Thursday, January 26, 2012

D Note love letter 1/26/12

D bosh

We usually focus in on weekend events in this newsletter, but it is good to remind you of some of the other terrific things we have going on. Sunday days we have Mello Cello Brunch at 11am (live Cello playing by Monica Sales and breakfast pizza), followed by Baby Boogie, a great time to relax with a beer and pizza while the kids hang out and play, 2-6pm. Sunday nights we have our award winning salsa night, with lesson at 8pm (great for beginners and advanced alike) followed by one of four rotating salsa orchestras at 9pm. $8. Monday nights we have our open stage hosted by Jay Ryan. Jay's introductions are very funny and it is always a pleasant surprise to hear what kind of talent comes out of the woodwork. Wednesdays we have a swing lesson by the charming and talented Lark Mervine at 7pm (only $5) followed by the legendary Clamdaddys. (best free night of Blues anywhere.) Then on Thursday at 6:30pm we have Geeks Who Drink trivia at 6:30pm. We defy you not to laugh out loud at least once during Trivia. To keep you in shape we also have Zumba Wednesday and Saturday mornings at 10:30am and Yoga w/ live music (donation based) Sunday mornings at 10am. We hope you will make it out to one of these excellent events soon.

As for this weekend, we have Marlo Mortenson followed by The Legendary Hitchhikers, a Tom Petty cover band Friday night starting at 7pm. $10. Saturday night we have our annual Winter Gala Hafla presented by Phoenix, which will feature Malia Delapenia from Hawaii, several belly dance performances and the music of Yallah! $8/$5 kids under 12. Then closing out the evening we have The Volunteer Funk Department. $5.
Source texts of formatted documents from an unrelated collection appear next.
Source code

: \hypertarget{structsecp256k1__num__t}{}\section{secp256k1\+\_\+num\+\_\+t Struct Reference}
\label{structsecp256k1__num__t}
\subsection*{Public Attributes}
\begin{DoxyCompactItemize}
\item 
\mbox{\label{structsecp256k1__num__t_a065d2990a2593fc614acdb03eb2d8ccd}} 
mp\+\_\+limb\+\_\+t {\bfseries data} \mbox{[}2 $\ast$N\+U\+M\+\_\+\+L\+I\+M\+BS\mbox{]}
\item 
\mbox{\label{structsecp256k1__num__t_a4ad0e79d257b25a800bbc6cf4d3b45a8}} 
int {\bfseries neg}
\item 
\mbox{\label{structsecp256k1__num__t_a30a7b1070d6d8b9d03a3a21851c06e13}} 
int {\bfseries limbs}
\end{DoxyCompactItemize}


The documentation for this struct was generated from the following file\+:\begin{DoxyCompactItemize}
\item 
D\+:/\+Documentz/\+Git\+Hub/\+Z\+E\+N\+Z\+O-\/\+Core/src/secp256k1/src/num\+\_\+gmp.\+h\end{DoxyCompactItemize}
Next Tuesday we have Sentimental Sounds Big Band at 7pm. Free. Next Saturday we have a mini bluegrass festival with Blue Canyon Boys, Hayward Stranger and Statue Of Liberty Band.


D per

Extra Credit: The oceans require a hero. A poem to make one think, by Albert Goldbarth.

Everyday People

The oceans are dying. They require a hero,
or a generation of heroes. The oceans are curdling
in on themselves, and on their constituent lives,
they're rising here, and lowering there,
I swear I've heard them gasping. And my friends ... ?
Are brooding over who their kids are playing with
on the streets. Are coming home after a day where some
midlevel management weasel sucked
their souls out like a yolk from an egg—right through
a tiny puncture-hole in the dome of the skull. The cat
has worms. The price of gas is nearly what
their grandparents' wedding rings cost. The oceans

sorely need a paladin, but my friends are exhausted
disputing how many angels can trample the truth
from a twelve-dollar overcharge on a cell-phone bill.
Our privacy is disappearing, cameras sip it up
like thirsty beasts surrounding a shrinking pool of water, my friends
are worried, oh yes certainly they're worried, but also the tumor
and the marriage and the alcoholic uncle. The war
that's this war but is any war and all war is requesting
a little attention in the cause-part, maybe only
a little more in the effect-part, but my friends know
how impossible it is to attend to even a single other
person sufficiently, plus the dentist, plus the eye exam,
and can't they spend some time renewing their sense
of making beauty in this wreckage, Edie
her hummingbird feeders, Sean his libretto, Omar
his amazing organic noodles: something like Balenciaga

the haute couture designer whose life I'm reading compulsively
while the ice caps and the red tide and the polar bears,
Balenciaga for whom "the business of making beautiful things
absorbed him totally, and there was no room in his life
for anything else," he did a piece of sewing "every day
of his adult life: from the age of three," in 1913 (age eighteen)
"he was learning the women's-wear trade" as the guns
of the World War cleared their throats and aimed, and through
the world depression, "a fishnet cloak
of knotted white velvet, and swathes of parachute silk
to make pink-and-white flowers," and through
the Spanish Civil War, "regarded making dresses
as a vocation, like the priesthood, and an act of worship,"
through (he bargained with Franco) World War II,
chantilly, chenille, mohair, tulle,
"he took the sample of intractable material
into his sanctum and returned in only moments
with a superbly accomplished buttonhole: it
would have been a half-hour's labor for anyone else,"
a buttonhole while Israel was forged in 1948,
a buttonhole for Sputnik, yes a buttonhole,
a perfect—consummate—buttonhole, is this
a condemnation of my friends (and so myself)

or an exoneration? I truly don't know.